Bırakın Bursa, Bilecik ya da Söğüt’ün yayla ve dağ köylerinin tarihi mirasının peşinde olmayı, Istanbul’un hemen yanındaki Kayışdağ’ındaki berrak su pınarlarını bile gözardı ederek taa Alp Dağlarının eteklerindeki Leman Gölü sahilindeki Cenevre’de “Biçare milleti Osmaniye” üzerine fikir yürtüten nice zadegân gören bizim kültür tarihimizden alınacak çok dersler var.

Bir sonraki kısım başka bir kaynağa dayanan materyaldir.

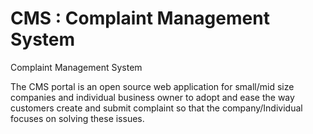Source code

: # CMS : Complaint Management System
Complaint Management System 

The CMS portal is an open source web application for small/mid size companies and individual business owner to adopt and ease the way customers create and submit complaint so that the company/Individual focuses on solving these issues.
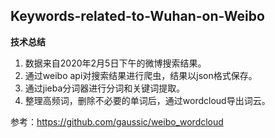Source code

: ## Keywords-related-to-Wuhan-on-Weibo

**技术总结**
1. 数据来自2020年2月5日下午的微博搜索结果。
2. 通过weibo api对搜索结果进行爬虫，结果以json格式保存。
3. 通过jieba分词器进行分词和关键词提取。
4. 整理高频词，删除不必要的单词后，通过wordcloud导出词云。

参考：https://github.com/gaussic/weibo_wordcloud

Birinci Dünya Savaş’ının o emperyalist paylaşımının hemen sonrasında nasıl haritalar deyiştirildiyse, yüzyıl sonra bugün de haritalar yeniden çizilmek ve değiştirilmek isteniyor. Tarafsız küçük bir coğrafya imiş gibi tavır alan İsviçre ve özellikle de Cenevre şehri, o zaman olduğu gibi hâla alınan kararların legalleşmesinde çok önemli.